What makes this difference? Someone slightly interested in Korean medicine could give off the answer right away. The biggest problem is that there isn't much to distinguish Korean medicine from the reigning TCM. Korean medicine, in large part, actually has similarity to TCM. They share their basic theoretical ground. The many millenniums spent together has rendered the whole Northeast Asian medical culture alike. In effect, they share a lot of treatments in common, such as acupuncture and moxibustion. It would be strange if the observer noticed the difference between the two medicines at a glance.

And there are other reasons for the lack of demand for Korean Medicine. One is that it simply isn't advertised enough. Other medicines like TCM have established many educational institutions out of their homeland. But Korean Medicine has been tardy in doing just that, And now it's paying a price. Because of the aforesaid similarity to TCM, universities with such courses do not feel the need for courses based on Korean Medicine. Besides, the graduates of these universities have formed a little community of their own. So now they have a frail but growing chain of understanding between TCM, the provider, and recipients such as European nations and the U.S. This kind of reaction leads up to their policy makers. It's natural they approve only of TCM but not of Korean Medicine. The situation has gone on for quite a period of time, and now TCM has given the world an image of being the one and foremost medicine in Northeast Asia.

Another cause of this problem is that our efforts to show the benefits of Korean Medicine are not being accepted as proof. The experiments are not thought of as having been properly performed and recorded, and what's more, the thesis are not being made in internationally acceptable formats.
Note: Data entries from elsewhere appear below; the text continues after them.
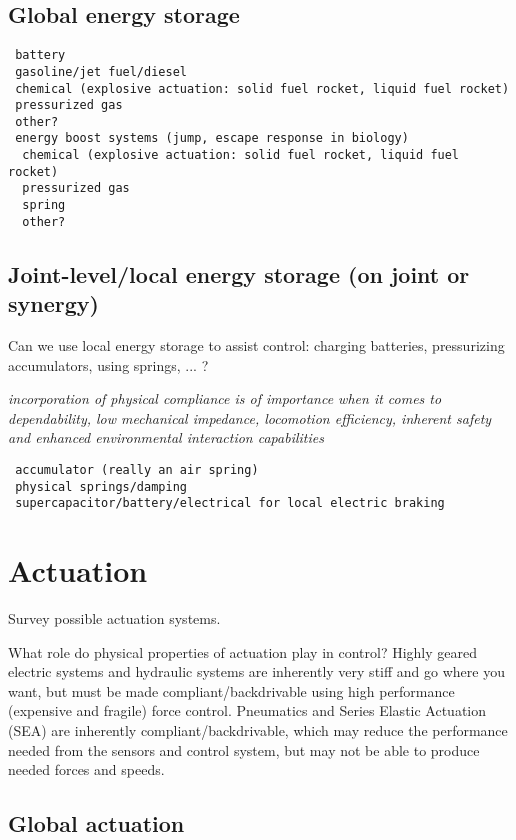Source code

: \documentclass[letterpaper,12pt,fullpage]{article}
\begin{document}
\subsection{Global energy storage}

\begin{verbatim}
 battery
 gasoline/jet fuel/diesel
 chemical (explosive actuation: solid fuel rocket, liquid fuel rocket)
 pressurized gas
 other?
 energy boost systems (jump, escape response in biology)
  chemical (explosive actuation: solid fuel rocket, liquid fuel rocket)
  pressurized gas
  spring
  other?
\end{verbatim}

\subsection{Joint-level/local energy storage (on joint or synergy)}

Can we use local energy storage to assist control: charging batteries,
pressurizing accumulators, using springs, ... ?

{\it incorporation of physical
compliance is of importance when it comes to dependability,
low mechanical impedance, locomotion efficiency, inherent
safety and enhanced environmental interaction capabilities}~\cite{IEEE07139975}

\begin{verbatim}
 accumulator (really an air spring)
 physical springs/damping
 supercapacitor/battery/electrical for local electric braking
\end{verbatim}

\section{Actuation}

Survey possible actuation systems.

What role do physical properties of actuation play in control? Highly
geared electric systems and hydraulic systems are inherently very
stiff and go where you want, but must be made compliant/backdrivable
using high performance (expensive and fragile) force control.
Pneumatics and Series Elastic Actuation (SEA) are inherently
compliant/backdrivable, which may reduce the performance
needed from the sensors and control system, but may not be able to
produce needed forces and speeds.

\subsection{Global actuation}
\end{document}
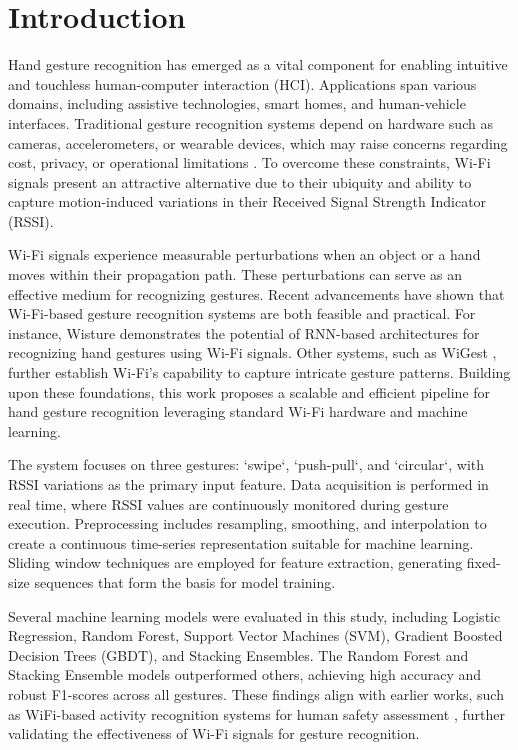 \documentclass[10pt,twocolumn,letterpaper]{article}
\begin{document}

\section{Introduction}

Hand gesture recognition has emerged as a vital component for enabling intuitive and touchless human-computer interaction (HCI). Applications span various domains, including assistive technologies, smart homes, and human-vehicle interfaces. Traditional gesture recognition systems depend on hardware such as cameras, accelerometers, or wearable devices, which may raise concerns regarding cost, privacy, or operational limitations \cite{camera_based, sensor_based}. To overcome these constraints, Wi-Fi signals present an attractive alternative due to their ubiquity and ability to capture motion-induced variations in their Received Signal Strength Indicator (RSSI).

Wi-Fi signals experience measurable perturbations when an object or a hand moves within their propagation path. These perturbations can serve as an effective medium for recognizing gestures. Recent advancements have shown that Wi-Fi-based gesture recognition systems are both feasible and practical. For instance, Wisture \cite{haseeb2020wisture} demonstrates the potential of RNN-based architectures for recognizing hand gestures using Wi-Fi signals. Other systems, such as WiGest \cite{abdelnasser2015wifi}, further establish Wi-Fi's capability to capture intricate gesture patterns. Building upon these foundations, this work proposes a scalable and efficient pipeline for hand gesture recognition leveraging standard Wi-Fi hardware and machine learning.

The system focuses on three gestures: `swipe`, `push-pull`, and `circular`, with RSSI variations as the primary input feature. Data acquisition is performed in real time, where RSSI values are continuously monitored during gesture execution. Preprocessing includes resampling, smoothing, and interpolation to create a continuous time-series representation suitable for machine learning. Sliding window techniques are employed for feature extraction, generating fixed-size sequences that form the basis for model training.

Several machine learning models were evaluated in this study, including Logistic Regression, Random Forest, Support Vector Machines (SVM), Gradient Boosted Decision Trees (GBDT), and Stacking Ensembles. The Random Forest and Stacking Ensemble models outperformed others, achieving high accuracy and robust F1-scores across all gestures. These findings align with earlier works, such as WiFi-based activity recognition systems for human safety assessment \cite{wang2017wifi}, further validating the effectiveness of Wi-Fi signals for gesture recognition.
\end{document}
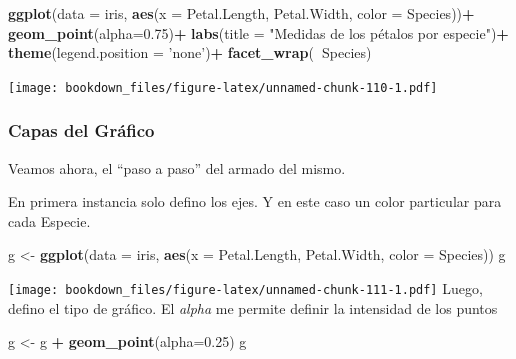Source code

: \documentclass[]{book}
\newenvironment{Shaded}{\begin{snugshade}}{\end{snugshade}}
\newcommand{\DataTypeTok}[1]{\textcolor[rgb]{0.13,0.29,0.53}{#1}}
\newcommand{\FloatTok}[1]{\textcolor[rgb]{0.00,0.00,0.81}{#1}}
\newcommand{\KeywordTok}[1]{\textcolor[rgb]{0.13,0.29,0.53}{\textbf{#1}}}
\newcommand{\NormalTok}[1]{#1}
\newcommand{\OperatorTok}[1]{\textcolor[rgb]{0.81,0.36,0.00}{\textbf{#1}}}
\newcommand{\StringTok}[1]{\textcolor[rgb]{0.31,0.60,0.02}{#1}}
\begin{document}
\begin{Shaded}
\begin{Highlighting}[]
\KeywordTok{ggplot}\NormalTok{(}\DataTypeTok{data =}\NormalTok{ iris, }\KeywordTok{aes}\NormalTok{(}\DataTypeTok{x =}\NormalTok{ Petal.Length, Petal.Width, }\DataTypeTok{color =}\NormalTok{ Species))}\OperatorTok{+}
\StringTok{  }\KeywordTok{geom_point}\NormalTok{(}\DataTypeTok{alpha=}\FloatTok{0.75}\NormalTok{)}\OperatorTok{+}
\StringTok{  }\KeywordTok{labs}\NormalTok{(}\DataTypeTok{title =} \StringTok{"Medidas de los pétalos por especie"}\NormalTok{)}\OperatorTok{+}
\StringTok{  }\KeywordTok{theme}\NormalTok{(}\DataTypeTok{legend.position =} \StringTok{'none'}\NormalTok{)}\OperatorTok{+}
\StringTok{  }\KeywordTok{facet_wrap}\NormalTok{(}\OperatorTok{~}\NormalTok{Species)}
\end{Highlighting}
\end{Shaded}

\texttt{[image: bookdown\_files/figure-latex/unnamed-chunk-110-1.pdf]}

\hypertarget{capas-del-grafico}{%
\subsubsection{Capas del Gráfico}\label{capas-del-grafico}}

Veamos ahora, el ``paso a paso'' del armado del mismo.

En primera instancia solo defino los ejes. Y en este caso un color particular para cada Especie.

\begin{Shaded}
\begin{Highlighting}[]
\NormalTok{g <-}\StringTok{ }\KeywordTok{ggplot}\NormalTok{(}\DataTypeTok{data =}\NormalTok{ iris, }\KeywordTok{aes}\NormalTok{(}\DataTypeTok{x =}\NormalTok{ Petal.Length, Petal.Width, }\DataTypeTok{color =}\NormalTok{ Species))}
\NormalTok{g}
\end{Highlighting}
\end{Shaded}

\texttt{[image: bookdown\_files/figure-latex/unnamed-chunk-111-1.pdf]}
Luego, defino el tipo de gráfico. El \emph{alpha} me permite definir la intensidad de los puntos

\begin{Shaded}
\begin{Highlighting}[]
\NormalTok{g <-}\StringTok{ }\NormalTok{g }\OperatorTok{+}\StringTok{  }\KeywordTok{geom_point}\NormalTok{(}\DataTypeTok{alpha=}\FloatTok{0.25}\NormalTok{)}
\NormalTok{g}
\end{Highlighting}
\end{Shaded}
\end{document}
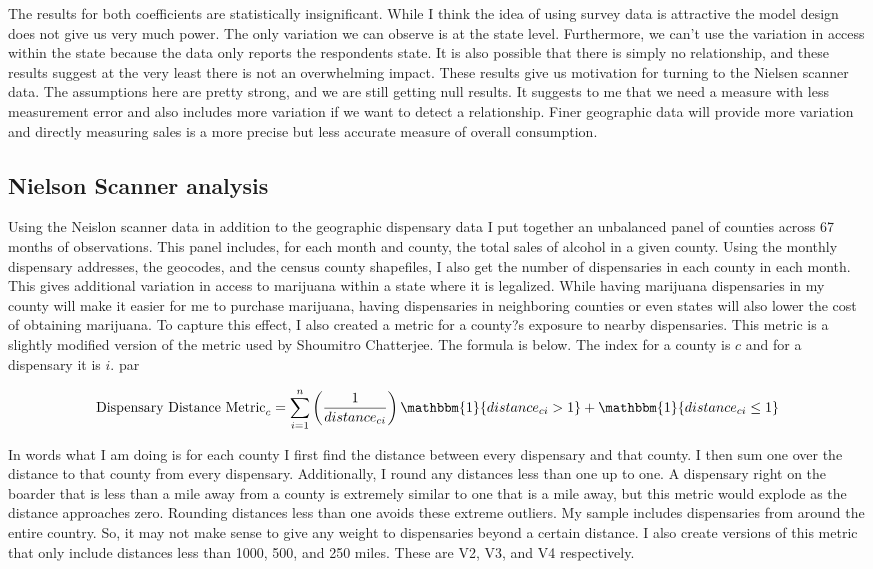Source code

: \documentclass[11pt]{article}
\begin{document}
The results for both coefficients are statistically insignificant. While I think the idea of using survey data is attractive the model design does not give us very much power. The only variation we can observe is at the state level. Furthermore, we can't use the variation in access within the state because the data only reports the respondents state. It is also possible that there is simply no relationship, and these results suggest at the very least there is not an overwhelming impact. These results give us motivation for turning to the Nielsen scanner data.  The assumptions here are pretty strong, and we are still getting null results. It suggests to me that we need a measure with less measurement error and also includes more variation if we want to detect a relationship. Finer geographic data will provide more variation and directly measuring sales is a more precise but less accurate measure of overall consumption. 


\subsection{Nielson Scanner analysis}

Using the Neislon scanner data in addition to the geographic dispensary data I put together an unbalanced panel of counties across 67 months of observations. This panel includes, for each month and county, the total sales of alcohol in a given county. Using the monthly dispensary addresses, the geocodes, and the census county shapefiles, I also get the number of dispensaries in each county in each month. This gives additional variation in access to marijuana within a state where it is legalized. While having marijuana dispensaries in my county will make it easier for me to purchase marijuana, having dispensaries in neighboring counties or even states will also lower the cost of obtaining marijuana. To capture this effect, I also created a metric for a county?s exposure to nearby dispensaries. This metric is a slightly modified version of the metric used by Shoumitro Chatterjee. \cite{Shoumitro} The formula is below. The index for a county is $c$ and for a dispensary it is $i$. par

$$ \text{Dispensary Distance Metric}_c = \sum_{i=1}^{n} \left( \frac{1}{distance_{ci}}\right)\mathbbm{1} \{distance_{ci} > 1 \} + \mathbbm{1}\{distance_{ci} \le 1 \} 
$$

In words what I am doing is for each county I first find the distance between every dispensary and that county. I then sum one over the distance to that county from every dispensary. Additionally, I round any distances less than one up to one. A dispensary right on the boarder that is less than a mile away from a county is extremely similar to one that is a mile away, but this metric would explode as the distance approaches zero. Rounding distances less than one avoids these extreme outliers. My sample includes dispensaries from around the entire country. So, it may not make sense to give any weight to dispensaries beyond a certain distance. I also create versions of this metric that only include distances less than 1000, 500, and 250 miles. These are V2, V3, and V4 respectively. \par 
 
\end{document}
Only a trifling number of experts on Korean Medicine have English skills that live up to their medical abilities. So, the numerous theories of Korean Medicine coming into existence are known only to groups of practitioners in Korea. And even with the language skills, the test results are not systematic enough to be considered scientific proof, solid ground on which claims can be made.

But seen from a closer point of view, there definitely are differences. Theories on the body branch out, and the application of the treatment vary consequently. Two main Korean theories are regarded as absolutely original and what's more, practical: the Sasang Constitutional theory and the Saam theory. The gist of the former is that all people have a main constitution, like in Dosha of Ayurvedic medicine. But Sasang Constitution has four constitutions, and is suited for use in the Oriental medical system. Different cures are applied for different constitutions. And the latter has to do mostly with the Meridians, a path through which Ki moves. It says that the Meridian differs from person to person, and it also varies within a person depending on the person's emotions. So, this theory is usually applied in the use of acupuncture and moxibustion. Other theories are mostly composed of acupuncture theories and are subsequently less important, but notable among them are the Taegeuk and Eight Constitution Theory. The Taegeuk theory is based on the same grounds as is Sasang Constitutional Theory, and the Eight Constitution Theory is noticeable for its uses in practice.
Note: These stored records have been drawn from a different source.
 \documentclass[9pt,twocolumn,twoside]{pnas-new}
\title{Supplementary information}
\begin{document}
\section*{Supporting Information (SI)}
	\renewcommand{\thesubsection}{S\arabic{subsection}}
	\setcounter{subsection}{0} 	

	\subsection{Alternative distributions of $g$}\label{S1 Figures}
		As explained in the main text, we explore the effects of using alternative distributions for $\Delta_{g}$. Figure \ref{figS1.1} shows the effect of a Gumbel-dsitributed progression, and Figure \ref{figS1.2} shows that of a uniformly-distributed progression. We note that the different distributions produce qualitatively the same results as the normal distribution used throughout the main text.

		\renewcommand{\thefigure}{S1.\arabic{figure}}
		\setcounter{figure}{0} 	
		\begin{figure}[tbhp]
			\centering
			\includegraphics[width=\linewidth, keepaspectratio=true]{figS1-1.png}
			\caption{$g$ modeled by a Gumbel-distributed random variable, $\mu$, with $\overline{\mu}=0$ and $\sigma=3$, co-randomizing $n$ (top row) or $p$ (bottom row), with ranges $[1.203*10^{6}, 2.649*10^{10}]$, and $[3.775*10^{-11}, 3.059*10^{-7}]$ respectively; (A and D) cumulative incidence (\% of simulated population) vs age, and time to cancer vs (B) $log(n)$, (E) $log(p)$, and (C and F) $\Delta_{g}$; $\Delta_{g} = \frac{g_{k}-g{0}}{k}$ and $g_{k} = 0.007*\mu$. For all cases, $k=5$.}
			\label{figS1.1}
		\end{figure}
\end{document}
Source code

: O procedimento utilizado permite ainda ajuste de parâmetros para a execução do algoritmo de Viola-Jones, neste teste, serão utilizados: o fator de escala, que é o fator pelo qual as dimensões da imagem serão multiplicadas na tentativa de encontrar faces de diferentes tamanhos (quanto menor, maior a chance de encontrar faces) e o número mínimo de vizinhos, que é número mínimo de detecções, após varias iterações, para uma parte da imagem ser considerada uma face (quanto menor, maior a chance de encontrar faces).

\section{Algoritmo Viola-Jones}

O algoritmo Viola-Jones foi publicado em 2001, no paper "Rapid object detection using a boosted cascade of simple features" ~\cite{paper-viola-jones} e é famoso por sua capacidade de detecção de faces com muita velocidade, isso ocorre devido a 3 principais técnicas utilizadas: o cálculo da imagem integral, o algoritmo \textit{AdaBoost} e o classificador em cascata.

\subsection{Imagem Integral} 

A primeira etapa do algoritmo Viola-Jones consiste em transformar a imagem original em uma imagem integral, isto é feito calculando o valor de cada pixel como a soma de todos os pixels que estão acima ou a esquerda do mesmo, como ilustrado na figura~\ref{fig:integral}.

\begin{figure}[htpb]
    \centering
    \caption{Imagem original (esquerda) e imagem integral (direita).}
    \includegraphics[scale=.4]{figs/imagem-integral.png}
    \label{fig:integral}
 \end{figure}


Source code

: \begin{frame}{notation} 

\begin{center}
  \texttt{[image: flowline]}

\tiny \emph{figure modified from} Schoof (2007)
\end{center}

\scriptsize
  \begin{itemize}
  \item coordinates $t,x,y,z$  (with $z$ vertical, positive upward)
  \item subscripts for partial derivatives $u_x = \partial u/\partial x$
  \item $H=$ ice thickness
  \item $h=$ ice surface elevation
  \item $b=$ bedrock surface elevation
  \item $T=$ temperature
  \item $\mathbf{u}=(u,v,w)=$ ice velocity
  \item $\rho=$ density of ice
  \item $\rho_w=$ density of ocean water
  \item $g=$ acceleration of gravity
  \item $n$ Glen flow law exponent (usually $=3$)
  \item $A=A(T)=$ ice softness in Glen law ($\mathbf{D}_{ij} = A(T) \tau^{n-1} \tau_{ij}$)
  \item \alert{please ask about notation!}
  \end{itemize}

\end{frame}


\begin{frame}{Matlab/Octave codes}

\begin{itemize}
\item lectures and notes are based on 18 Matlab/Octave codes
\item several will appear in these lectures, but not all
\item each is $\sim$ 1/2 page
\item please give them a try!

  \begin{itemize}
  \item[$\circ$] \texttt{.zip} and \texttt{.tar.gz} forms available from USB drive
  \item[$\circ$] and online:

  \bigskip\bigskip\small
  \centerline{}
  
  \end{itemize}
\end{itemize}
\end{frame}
The argument that these examples are not enough to distinguish Korean Medicine from TCM is not going to be answered in this piece. Be that as it may, it is clear that the written paragraphs above is capable of being added to mankind's search for a complete cure.
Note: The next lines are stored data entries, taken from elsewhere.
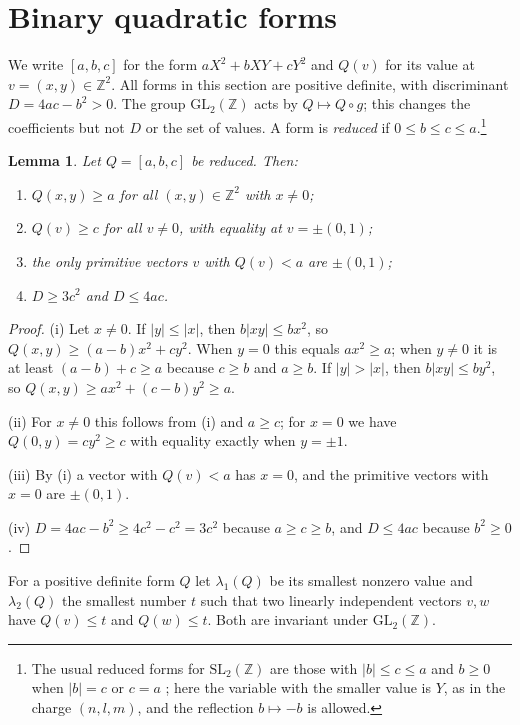 \documentclass[11pt]{amsart}
\newtheorem{lemma}[theorem]{Lemma}
\theoremstyle{definition}
\newcommand{\ZZ}{\mathbb{Z}}
\begin{document}
\section{Binary quadratic forms}\label{sec:forms}

We write $[a,b,c]$ for the form $aX^2+bXY+cY^2$ and $Q(v)$ for its value at $v=(x,y)\in\ZZ^2$. All forms in this section are positive definite, with discriminant $D=4ac-b^2>0$. The group $\mathrm{GL}_2(\ZZ)$ acts by $Q\mapsto Q\circ g$; this changes the coefficients but not $D$ or the set of values. A form is \emph{reduced} if $0\le b\le c\le a$.\footnote{The usual reduced forms for $\mathrm{SL}_2(\ZZ)$ are those with $|b|\le c\le a$ and $b\ge0$ when $|b|=c$ or $c=a$ \cite[\S2.2]{Bue89}; here the variable with the smaller value is $Y$, as in the charge $(n,l,m)$, and the reflection $b\mapsto-b$ is allowed.}

\begin{lemma}\label{lem:minima}
Let $Q=[a,b,c]$ be reduced. Then:
\begin{enumerate}
\item[(i)] $Q(x,y)\ge a$ for all $(x,y)\in\ZZ^2$ with $x\ne0$;
\item[(ii)] $Q(v)\ge c$ for all $v\ne0$, with equality at $v=\pm(0,1)$;
\item[(iii)] the only primitive vectors $v$ with $Q(v)<a$ are $\pm(0,1)$;
\item[(iv)] $D\ge3c^2$ and $D\le4ac$.
\end{enumerate}
\end{lemma}

\begin{proof}
(i) Let $x\ne0$. If $|y|\le|x|$, then $b|xy|\le bx^2$, so $Q(x,y)\ge(a-b)x^2+cy^2$. When $y=0$ this equals $ax^2\ge a$; when $y\ne0$ it is at least $(a-b)+c\ge a$ because $c\ge b$ and $a\ge b$. If $|y|>|x|$, then $b|xy|\le by^2$, so $Q(x,y)\ge ax^2+(c-b)y^2\ge a$.

(ii) For $x\ne0$ this follows from (i) and $a\ge c$; for $x=0$ we have $Q(0,y)=cy^2\ge c$ with equality exactly when $y=\pm1$.

(iii) By (i) a vector with $Q(v)<a$ has $x=0$, and the primitive vectors with $x=0$ are $\pm(0,1)$.

(iv) $D=4ac-b^2\ge4c^2-c^2=3c^2$ because $a\ge c\ge b$, and $D\le4ac$ because $b^2\ge0$.
\end{proof}

For a positive definite form $Q$ let $\lambda_1(Q)$ be its smallest nonzero value and $\lambda_2(Q)$ the smallest number $t$ such that two linearly independent vectors $v,w$ have $Q(v)\le t$ and $Q(w)\le t$. Both are invariant under $\mathrm{GL}_2(\ZZ)$.
\end{document}
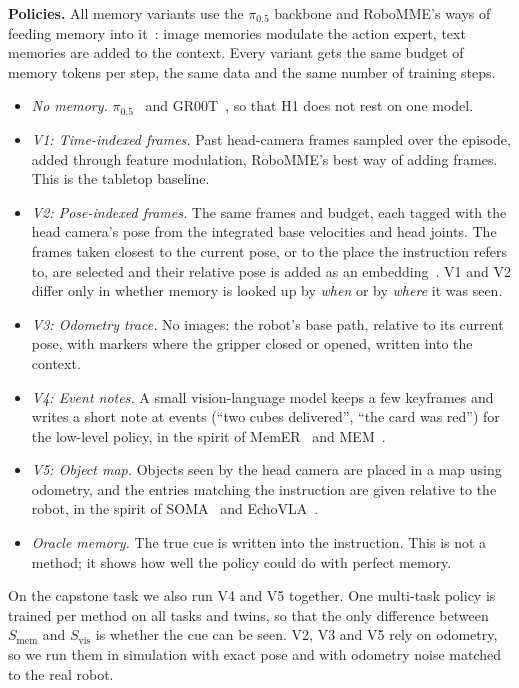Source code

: \documentclass[conference]{IEEEtran}
\newcommand{\Smem}{S_{\mathrm{mem}}}
\newcommand{\Svis}{S_{\mathrm{vis}}}
\newcommand{\pizf}{$\pi_{0.5}$}
\begin{document}
\textbf{Policies.} All memory variants use the \pizf{} backbone and RoboMME's ways of feeding memory into it~\cite{dai2026robomme}: image memories modulate the action expert, text memories are added to the context. Every variant gets the same budget of memory tokens per step, the same data and the same number of training steps.
\begin{itemize}
\item \emph{No memory.} \pizf{}~\cite{black2025pi05} and GR00T~\cite{bjorck2025gr00t}, so that H1 does not rest on one model.
\item \emph{V1: Time-indexed frames.} Past head-camera frames sampled over the episode, added through feature modulation, RoboMME's best way of adding frames. This is the tabletop baseline.
\item \emph{V2: Pose-indexed frames.} The same frames and budget, each tagged with the head camera's pose from the integrated base velocities and head joints. The frames taken closest to the current pose, or to the place the instruction refers to, are selected and their relative pose is added as an embedding~\cite{fang2019smt,anwar2024remembr}. V1 and V2 differ only in whether memory is looked up by \emph{when} or by \emph{where} it was seen.
\item \emph{V3: Odometry trace.} No images: the robot's base path, relative to its current pose, with markers where the gripper closed or opened, written into the context.
\item \emph{V4: Event notes.} A small vision-language model keeps a few keyframes and writes a short note at events (``two cubes delivered'', ``the card was red'') for the low-level policy, in the spirit of MemER~\cite{sridhar2026memer} and MEM~\cite{torne2026mem}.
\item \emph{V5: Object map.} Objects seen by the head camera are placed in a map using odometry, and the entries matching the instruction are given relative to the robot, in the spirit of SOMA~\cite{li2026soma} and EchoVLA~\cite{lin2025echovla}.
\item \emph{Oracle memory.} The true cue is written into the instruction. This is not a method; it shows how well the policy could do with perfect memory.
\end{itemize}
On the capstone task we also run V4 and V5 together. One multi-task policy is trained per method on all tasks and twins, so that the only difference between $\Smem$ and $\Svis$ is whether the cue can be seen. V2, V3 and V5 rely on odometry, so we run them in simulation with exact pose and with odometry noise matched to the real robot.
\end{document}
It is evident that the material we hold should be released into the global community. For this purpose, education holds the key. Through education, advertisement and acceptance of ideas can be achieved at once. Putting the meaning into the language of the users through teaching implicates both the spreading and redefinition of ideas.

The road has already been paved. People are ready to accept our contribution to Aesculapius's temple. Our task is to put the contribution on the altar, that is to say, advertise it and put it in the global language, English. It would be up to the public to decide whether if it goes under the name of Korean Medicine or something else.